— Your instructions —
Among the lines of the records, find all that carry the word "mean" and copy them.

*** Opening of Records to process ***

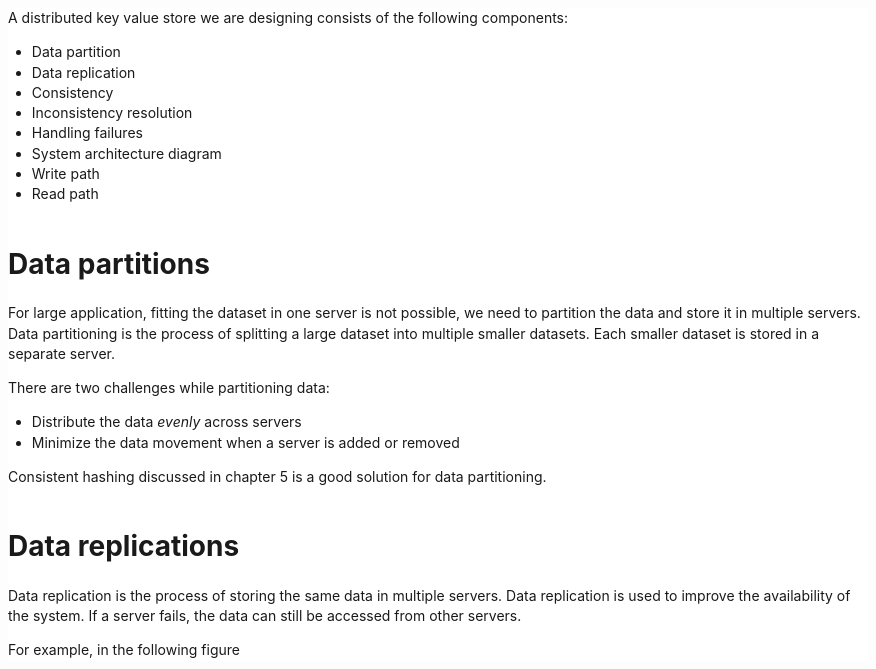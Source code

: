 A distributed key value store we are designing consists of the following components:

- Data partition
- Data replication
- Consistency
- Inconsistency resolution
- Handling failures
- System architecture diagram
- Write path
- Read path

# Data partitions

For large application, fitting the dataset in one server is not possible, we need to partition the data and store it in multiple servers. Data partitioning is the process of splitting a large dataset into multiple smaller datasets. Each smaller dataset is stored in a separate server.

There are two challenges while partitioning data:

- Distribute the data *evenly* across servers
- Minimize the data movement when a server is added or removed

Consistent hashing discussed in chapter 5 is a good solution for data partitioning.

# Data replications

Data replication is the process of storing the same data in multiple servers. Data replication is used to improve the availability of the system. If a server fails, the data can still be accessed from other servers.

For example, in the following figure
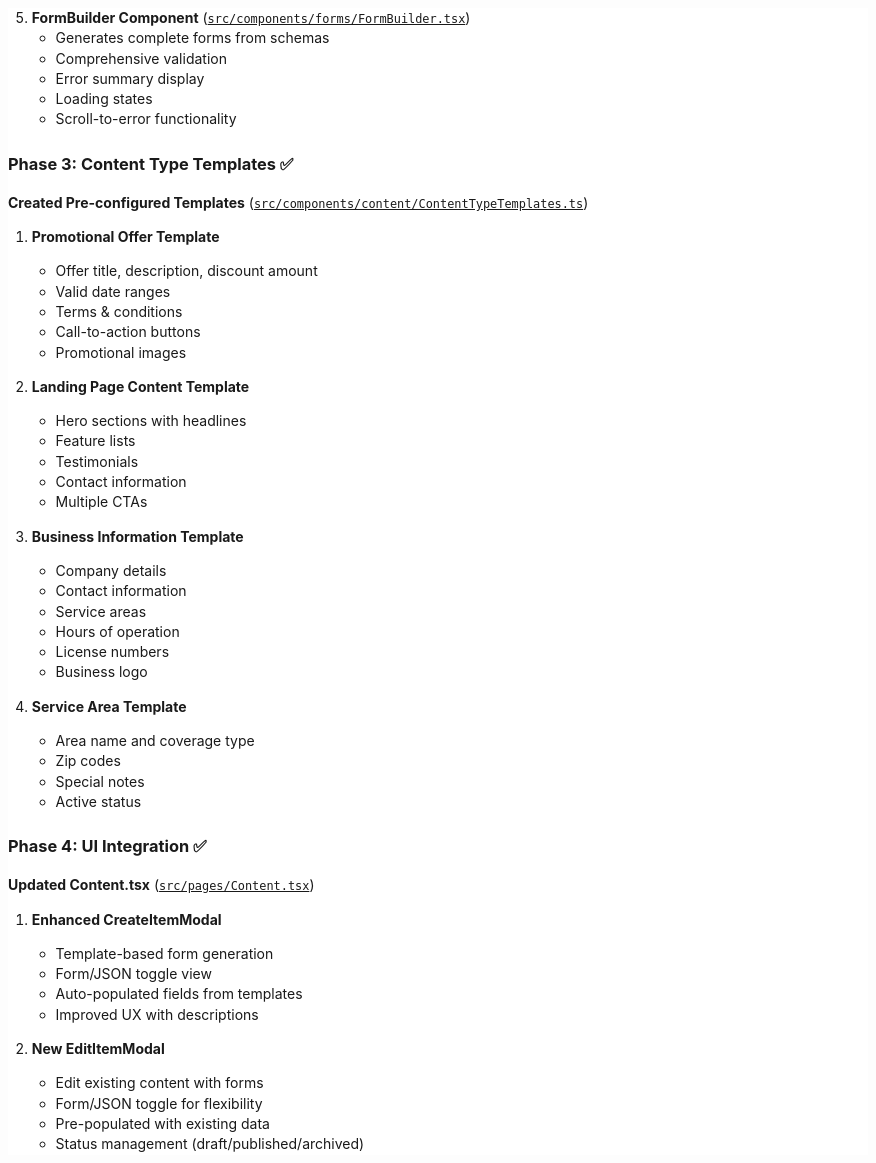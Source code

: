 5. **FormBuilder Component** ([`src/components/forms/FormBuilder.tsx`](src/components/forms/FormBuilder.tsx))
   - Generates complete forms from schemas
   - Comprehensive validation
   - Error summary display
   - Loading states
   - Scroll-to-error functionality

### Phase 3: Content Type Templates ✅

**Created Pre-configured Templates** ([`src/components/content/ContentTypeTemplates.ts`](src/components/content/ContentTypeTemplates.ts))

1. **Promotional Offer Template**
   - Offer title, description, discount amount
   - Valid date ranges
   - Terms & conditions
   - Call-to-action buttons
   - Promotional images

2. **Landing Page Content Template**
   - Hero sections with headlines
   - Feature lists
   - Testimonials
   - Contact information
   - Multiple CTAs

3. **Business Information Template**
   - Company details
   - Contact information
   - Service areas
   - Hours of operation
   - License numbers
   - Business logo

4. **Service Area Template**
   - Area name and coverage type
   - Zip codes
   - Special notes
   - Active status

### Phase 4: UI Integration ✅

**Updated Content.tsx** ([`src/pages/Content.tsx`](src/pages/Content.tsx))

1. **Enhanced CreateItemModal**
   - Template-based form generation
   - Form/JSON toggle view
   - Auto-populated fields from templates
   - Improved UX with descriptions

2. **New EditItemModal**
   - Edit existing content with forms
   - Form/JSON toggle for flexibility
   - Pre-populated with existing data
   - Status management (draft/published/archived)
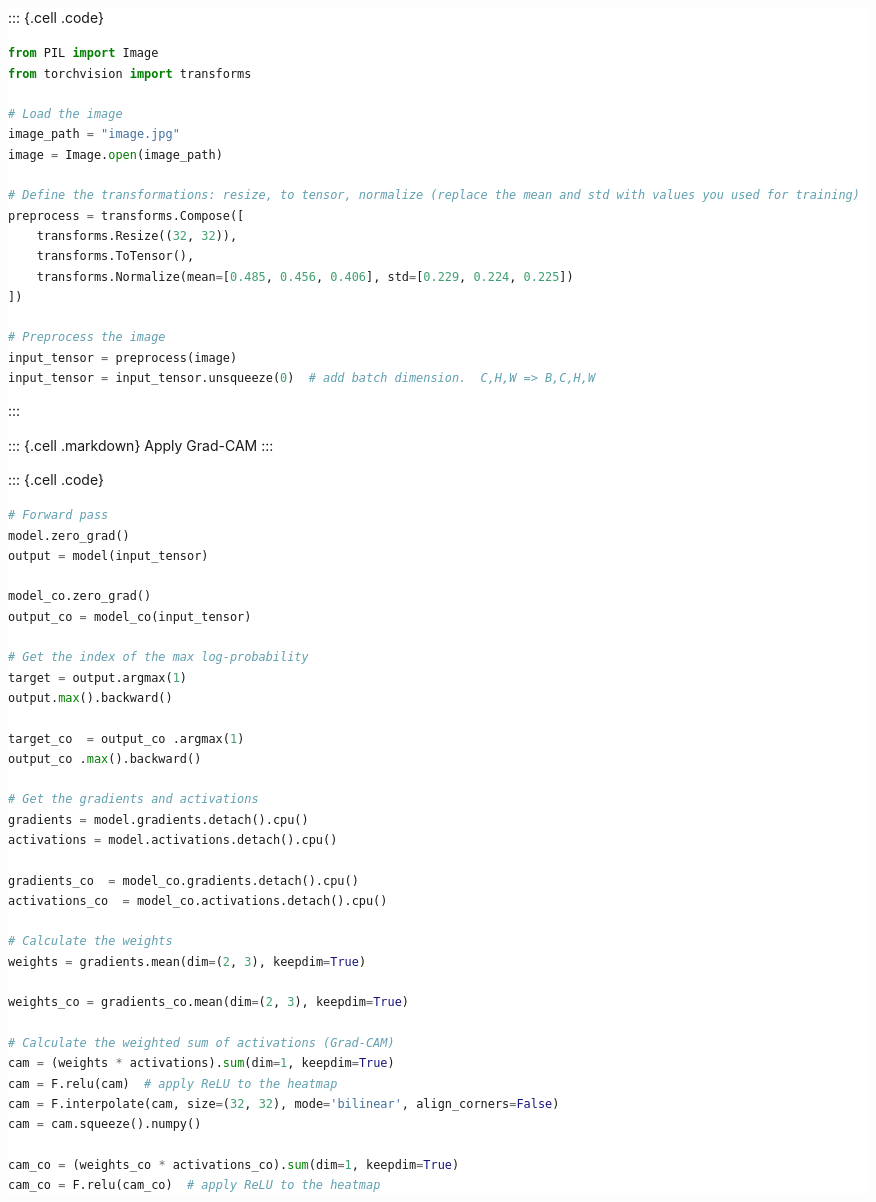 
::: {.cell .code}
``` python
from PIL import Image
from torchvision import transforms

# Load the image
image_path = "image.jpg"
image = Image.open(image_path)

# Define the transformations: resize, to tensor, normalize (replace the mean and std with values you used for training)
preprocess = transforms.Compose([
    transforms.Resize((32, 32)),
    transforms.ToTensor(),
    transforms.Normalize(mean=[0.485, 0.456, 0.406], std=[0.229, 0.224, 0.225])
])

# Preprocess the image
input_tensor = preprocess(image)
input_tensor = input_tensor.unsqueeze(0)  # add batch dimension.  C,H,W => B,C,H,W

```
:::

::: {.cell .markdown}
Apply Grad-CAM
:::

::: {.cell .code}
``` python
# Forward pass
model.zero_grad()
output = model(input_tensor)

model_co.zero_grad()
output_co = model_co(input_tensor)

# Get the index of the max log-probability
target = output.argmax(1)
output.max().backward()

target_co  = output_co .argmax(1)
output_co .max().backward()

# Get the gradients and activations
gradients = model.gradients.detach().cpu()
activations = model.activations.detach().cpu()

gradients_co  = model_co.gradients.detach().cpu()
activations_co  = model_co.activations.detach().cpu()

# Calculate the weights
weights = gradients.mean(dim=(2, 3), keepdim=True)

weights_co = gradients_co.mean(dim=(2, 3), keepdim=True)

# Calculate the weighted sum of activations (Grad-CAM)
cam = (weights * activations).sum(dim=1, keepdim=True)
cam = F.relu(cam)  # apply ReLU to the heatmap
cam = F.interpolate(cam, size=(32, 32), mode='bilinear', align_corners=False)
cam = cam.squeeze().numpy()

cam_co = (weights_co * activations_co).sum(dim=1, keepdim=True)
cam_co = F.relu(cam_co)  # apply ReLU to the heatmap
```
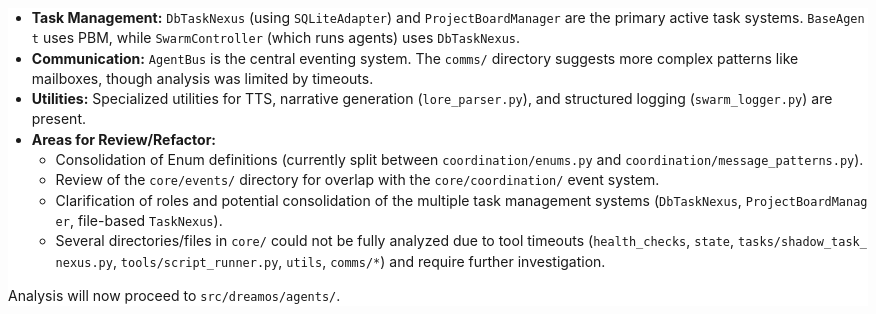 *   **Task Management:** `DbTaskNexus` (using `SQLiteAdapter`) and `ProjectBoardManager` are the primary active task systems. `BaseAgent` uses PBM, while `SwarmController` (which runs agents) uses `DbTaskNexus`.
*   **Communication:** `AgentBus` is the central eventing system. The `comms/` directory suggests more complex patterns like mailboxes, though analysis was limited by timeouts.
*   **Utilities:** Specialized utilities for TTS, narrative generation (`lore_parser.py`), and structured logging (`swarm_logger.py`) are present.
*   **Areas for Review/Refactor:**
    *   Consolidation of Enum definitions (currently split between `coordination/enums.py` and `coordination/message_patterns.py`).
    *   Review of the `core/events/` directory for overlap with the `core/coordination/` event system.
    *   Clarification of roles and potential consolidation of the multiple task management systems (`DbTaskNexus`, `ProjectBoardManager`, file-based `TaskNexus`).
    *   Several directories/files in `core/` could not be fully analyzed due to tool timeouts (`health_checks`, `state`, `tasks/shadow_task_nexus.py`, `tools/script_runner.py`, `utils`, `comms/*`) and require further investigation.

Analysis will now proceed to `src/dreamos/agents/`. 
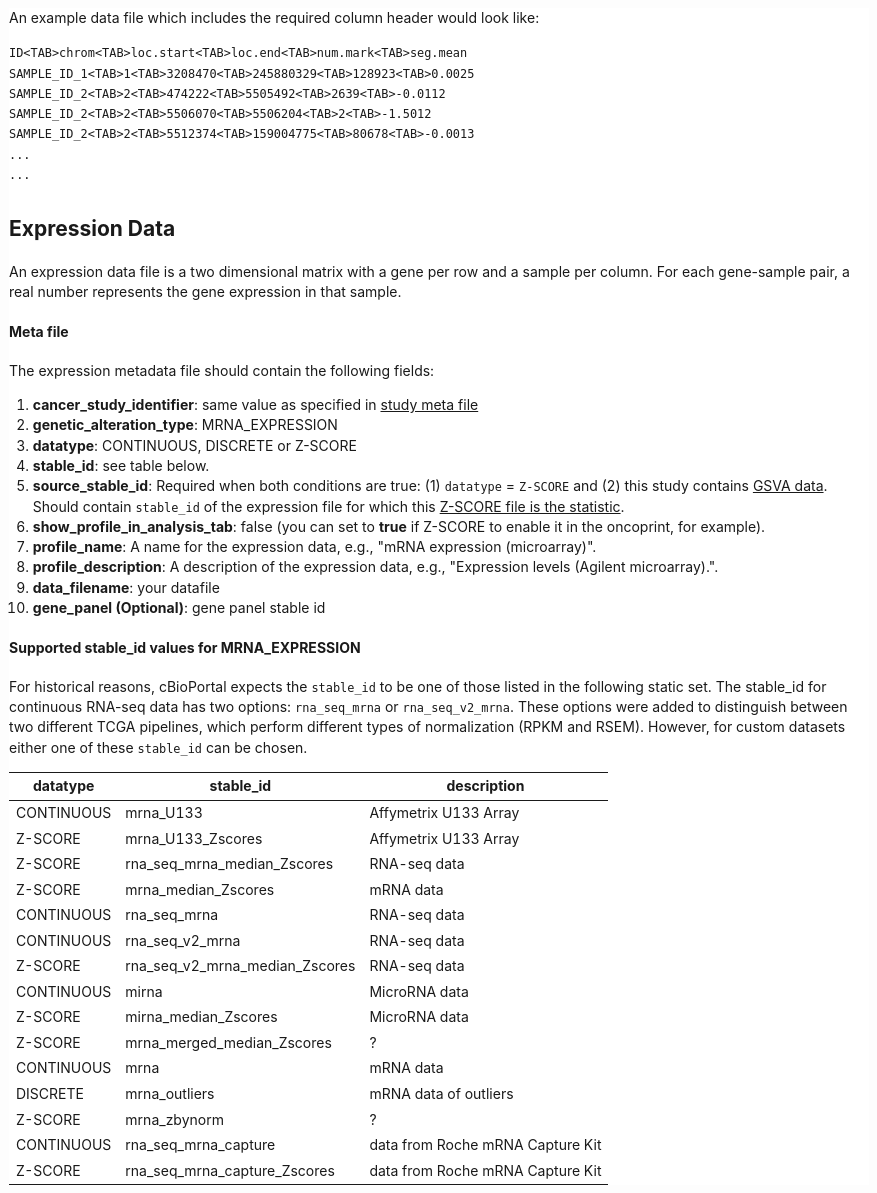 An example data file which includes the required column header would look like:
```
ID<TAB>chrom<TAB>loc.start<TAB>loc.end<TAB>num.mark<TAB>seg.mean
SAMPLE_ID_1<TAB>1<TAB>3208470<TAB>245880329<TAB>128923<TAB>0.0025
SAMPLE_ID_2<TAB>2<TAB>474222<TAB>5505492<TAB>2639<TAB>-0.0112
SAMPLE_ID_2<TAB>2<TAB>5506070<TAB>5506204<TAB>2<TAB>-1.5012
SAMPLE_ID_2<TAB>2<TAB>5512374<TAB>159004775<TAB>80678<TAB>-0.0013
...
...
```

## Expression Data

An expression data file is a two dimensional matrix with a gene per row and a sample per column.  For each gene-sample pair, a real number represents the gene expression in that sample.  

#### Meta file

The expression metadata file should contain the following fields:

1. **cancer_study_identifier**: same value as specified in [study meta file](#cancer-study)
2. **genetic_alteration_type**: MRNA_EXPRESSION
3. **datatype**: CONTINUOUS, DISCRETE or Z-SCORE
4. **stable_id**: see table below.
5. **source_stable_id**: Required when both conditions are true: (1) `datatype` = `Z-SCORE` and (2) this study contains [GSVA data](#gene-set-data). Should contain `stable_id` of the expression file for which this [Z-SCORE file is the statistic](#z-score-instructions).
5. **show_profile_in_analysis_tab**: false (you can set to **true** if Z-SCORE to enable it in the oncoprint, for example).
6. **profile_name**: A name for the expression data, e.g., "mRNA expression (microarray)".
7. **profile_description**: A description of the expression data, e.g., "Expression levels (Agilent microarray).".
8. **data_filename**: your datafile
9. **gene_panel (Optional)**:  gene panel stable id

#### Supported stable_id values for MRNA_EXPRESSION
For historical reasons, cBioPortal expects the `stable_id` to be one of those listed in the following static set.
The stable_id for continuous RNA-seq data has two options: `rna_seq_mrna` or `rna_seq_v2_mrna`. These options were added to distinguish between two different TCGA pipelines, which perform different types of normalization (RPKM and RSEM). However, for custom datasets either one of these `stable_id` can be chosen.

<table>
<thead>
<tr><th>datatype</th><th>stable_id</th><th>description</th></tr>
</thead>
<tr><td>CONTINUOUS</td><td>mrna_U133</td><td>Affymetrix U133 Array</td></tr>
<tr><td>Z-SCORE</td><td>mrna_U133_Zscores</td><td>Affymetrix U133 Array</td></tr>
<tr><td>Z-SCORE</td><td>rna_seq_mrna_median_Zscores</td><td>RNA-seq data</td></tr>
<tr><td>Z-SCORE</td><td>mrna_median_Zscores</td><td>mRNA data</td></tr>
<tr><td>CONTINUOUS</td><td>rna_seq_mrna</td><td>RNA-seq data</td></tr>
<tr><td>CONTINUOUS</td><td>rna_seq_v2_mrna</td><td>RNA-seq data</td></tr>
<tr><td>Z-SCORE</td><td>rna_seq_v2_mrna_median_Zscores</td><td>RNA-seq data</td></tr>
<tr><td>CONTINUOUS</td><td>mirna</td><td>MicroRNA data</td></tr>
<tr><td>Z-SCORE</td><td>mirna_median_Zscores</td><td>MicroRNA data</td></tr>
<tr><td>Z-SCORE</td><td>mrna_merged_median_Zscores</td><td>?</td></tr>
<tr><td>CONTINUOUS</td><td>mrna</td><td>mRNA data</td></tr>
<tr><td>DISCRETE</td><td>mrna_outliers</td><td>mRNA data of outliers</td></tr>
<tr><td>Z-SCORE</td><td>mrna_zbynorm</td><td>?</td></tr>
<tr><td>CONTINUOUS</td><td>rna_seq_mrna_capture</td><td>data from Roche mRNA Capture Kit</td></tr>
<tr><td>Z-SCORE</td><td>rna_seq_mrna_capture_Zscores</td><td>data from Roche mRNA Capture Kit</td></tr>
</table>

*** Close of Records to process ***

— Answer to the exercise —
# Define the transformations: resize, to tensor, normalize (replace the mean and std with values you used for training)
    transforms.Normalize(mean=[0.485, 0.456, 0.406], std=[0.229, 0.224, 0.225])
weights = gradients.mean(dim=(2, 3), keepdim=True)
weights_co = gradients_co.mean(dim=(2, 3), keepdim=True)
ID<TAB>chrom<TAB>loc.start<TAB>loc.end<TAB>num.mark<TAB>seg.mean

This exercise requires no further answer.